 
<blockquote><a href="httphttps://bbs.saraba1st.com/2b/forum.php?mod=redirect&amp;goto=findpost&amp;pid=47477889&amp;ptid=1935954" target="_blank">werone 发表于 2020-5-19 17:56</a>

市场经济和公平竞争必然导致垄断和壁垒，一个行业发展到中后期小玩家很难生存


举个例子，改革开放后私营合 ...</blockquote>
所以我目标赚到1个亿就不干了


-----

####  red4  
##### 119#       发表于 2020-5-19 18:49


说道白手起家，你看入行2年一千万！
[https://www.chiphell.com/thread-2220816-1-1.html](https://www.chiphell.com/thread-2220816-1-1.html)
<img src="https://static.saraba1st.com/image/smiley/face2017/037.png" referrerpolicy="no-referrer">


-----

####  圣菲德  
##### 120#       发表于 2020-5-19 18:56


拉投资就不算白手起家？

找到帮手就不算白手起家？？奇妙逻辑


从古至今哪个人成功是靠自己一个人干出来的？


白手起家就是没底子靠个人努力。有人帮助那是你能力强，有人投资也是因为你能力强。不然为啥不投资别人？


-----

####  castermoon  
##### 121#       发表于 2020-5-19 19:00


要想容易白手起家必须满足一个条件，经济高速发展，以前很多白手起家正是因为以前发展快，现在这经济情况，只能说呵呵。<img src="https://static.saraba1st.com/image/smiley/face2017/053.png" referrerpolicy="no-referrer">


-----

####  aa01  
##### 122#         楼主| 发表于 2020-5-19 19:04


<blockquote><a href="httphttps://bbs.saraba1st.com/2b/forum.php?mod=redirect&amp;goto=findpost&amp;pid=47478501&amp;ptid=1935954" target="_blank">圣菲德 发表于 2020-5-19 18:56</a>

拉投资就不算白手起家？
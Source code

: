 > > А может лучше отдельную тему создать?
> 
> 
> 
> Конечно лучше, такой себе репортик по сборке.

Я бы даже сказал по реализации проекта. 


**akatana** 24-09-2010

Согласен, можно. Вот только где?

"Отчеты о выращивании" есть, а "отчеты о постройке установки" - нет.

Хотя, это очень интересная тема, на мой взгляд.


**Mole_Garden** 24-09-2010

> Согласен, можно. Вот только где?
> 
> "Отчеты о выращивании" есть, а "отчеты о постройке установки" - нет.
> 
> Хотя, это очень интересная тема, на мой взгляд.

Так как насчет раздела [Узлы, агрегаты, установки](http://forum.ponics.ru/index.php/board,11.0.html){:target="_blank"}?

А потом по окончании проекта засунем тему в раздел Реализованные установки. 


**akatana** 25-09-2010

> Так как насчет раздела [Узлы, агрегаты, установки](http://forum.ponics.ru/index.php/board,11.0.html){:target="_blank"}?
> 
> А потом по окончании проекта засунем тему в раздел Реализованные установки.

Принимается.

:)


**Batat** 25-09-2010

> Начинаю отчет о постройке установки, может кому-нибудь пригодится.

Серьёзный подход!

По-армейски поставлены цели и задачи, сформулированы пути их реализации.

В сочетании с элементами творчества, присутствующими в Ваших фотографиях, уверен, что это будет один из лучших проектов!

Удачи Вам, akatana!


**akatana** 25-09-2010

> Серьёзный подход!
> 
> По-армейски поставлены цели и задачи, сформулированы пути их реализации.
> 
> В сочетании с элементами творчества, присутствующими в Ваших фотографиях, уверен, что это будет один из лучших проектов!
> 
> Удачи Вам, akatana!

======

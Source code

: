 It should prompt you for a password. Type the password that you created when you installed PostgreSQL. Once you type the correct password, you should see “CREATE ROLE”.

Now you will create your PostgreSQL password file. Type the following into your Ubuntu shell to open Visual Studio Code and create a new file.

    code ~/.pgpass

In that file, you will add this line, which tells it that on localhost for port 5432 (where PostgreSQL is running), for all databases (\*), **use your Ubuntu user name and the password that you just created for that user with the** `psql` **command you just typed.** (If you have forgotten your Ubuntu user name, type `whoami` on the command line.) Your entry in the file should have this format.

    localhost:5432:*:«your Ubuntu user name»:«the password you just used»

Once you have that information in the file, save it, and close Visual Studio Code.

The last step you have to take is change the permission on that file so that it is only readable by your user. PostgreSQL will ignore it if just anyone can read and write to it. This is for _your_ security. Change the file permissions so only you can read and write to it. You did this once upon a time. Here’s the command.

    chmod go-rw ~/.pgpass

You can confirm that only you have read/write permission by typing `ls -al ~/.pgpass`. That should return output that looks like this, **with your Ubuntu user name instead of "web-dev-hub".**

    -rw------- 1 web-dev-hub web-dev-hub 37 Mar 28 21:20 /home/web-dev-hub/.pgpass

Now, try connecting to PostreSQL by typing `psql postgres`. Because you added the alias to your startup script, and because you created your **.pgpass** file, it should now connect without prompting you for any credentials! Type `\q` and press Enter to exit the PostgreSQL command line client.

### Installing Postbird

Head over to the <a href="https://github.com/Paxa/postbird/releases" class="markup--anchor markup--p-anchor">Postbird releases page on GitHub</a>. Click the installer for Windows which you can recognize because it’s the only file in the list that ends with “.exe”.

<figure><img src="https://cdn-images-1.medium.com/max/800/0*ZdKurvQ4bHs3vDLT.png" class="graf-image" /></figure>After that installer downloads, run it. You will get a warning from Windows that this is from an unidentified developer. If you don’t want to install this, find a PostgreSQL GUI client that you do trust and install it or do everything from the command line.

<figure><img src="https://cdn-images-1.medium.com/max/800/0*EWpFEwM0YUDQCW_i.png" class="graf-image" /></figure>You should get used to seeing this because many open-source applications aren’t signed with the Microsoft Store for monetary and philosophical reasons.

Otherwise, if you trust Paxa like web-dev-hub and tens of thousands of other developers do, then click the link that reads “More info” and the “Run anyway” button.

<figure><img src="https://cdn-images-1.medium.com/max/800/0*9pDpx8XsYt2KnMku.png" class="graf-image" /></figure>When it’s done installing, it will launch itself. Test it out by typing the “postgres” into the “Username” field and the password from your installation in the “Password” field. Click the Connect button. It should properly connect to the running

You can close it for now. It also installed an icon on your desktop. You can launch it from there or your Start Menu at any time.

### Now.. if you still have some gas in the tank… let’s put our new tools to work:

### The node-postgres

======

What to produce:
Reproduce the lines above, beginning at the line with "### Installing Postbird" and stopping after the line with "### The node-postgres", exactly as they are.

Solution to this exercise:
### Installing Postbird

Head over to the <a href="https://github.com/Paxa/postbird/releases" class="markup--anchor markup--p-anchor">Postbird releases page on GitHub</a>. Click the installer for Windows which you can recognize because it’s the only file in the list that ends with “.exe”.

<figure><img src="https://cdn-images-1.medium.com/max/800/0*ZdKurvQ4bHs3vDLT.png" class="graf-image" /></figure>After that installer downloads, run it. You will get a warning from Windows that this is from an unidentified developer. If you don’t want to install this, find a PostgreSQL GUI client that you do trust and install it or do everything from the command line.

<figure><img src="https://cdn-images-1.medium.com/max/800/0*EWpFEwM0YUDQCW_i.png" class="graf-image" /></figure>You should get used to seeing this because many open-source applications aren’t signed with the Microsoft Store for monetary and philosophical reasons.

Otherwise, if you trust Paxa like web-dev-hub and tens of thousands of other developers do, then click the link that reads “More info” and the “Run anyway” button.

<figure><img src="https://cdn-images-1.medium.com/max/800/0*9pDpx8XsYt2KnMku.png" class="graf-image" /></figure>When it’s done installing, it will launch itself. Test it out by typing the “postgres” into the “Username” field and the password from your installation in the “Password” field. Click the Connect button. It should properly connect to the running

You can close it for now. It also installed an icon on your desktop. You can launch it from there or your Start Menu at any time.

### Now.. if you still have some gas in the tank… let’s put our new tools to work:

### The node-postgres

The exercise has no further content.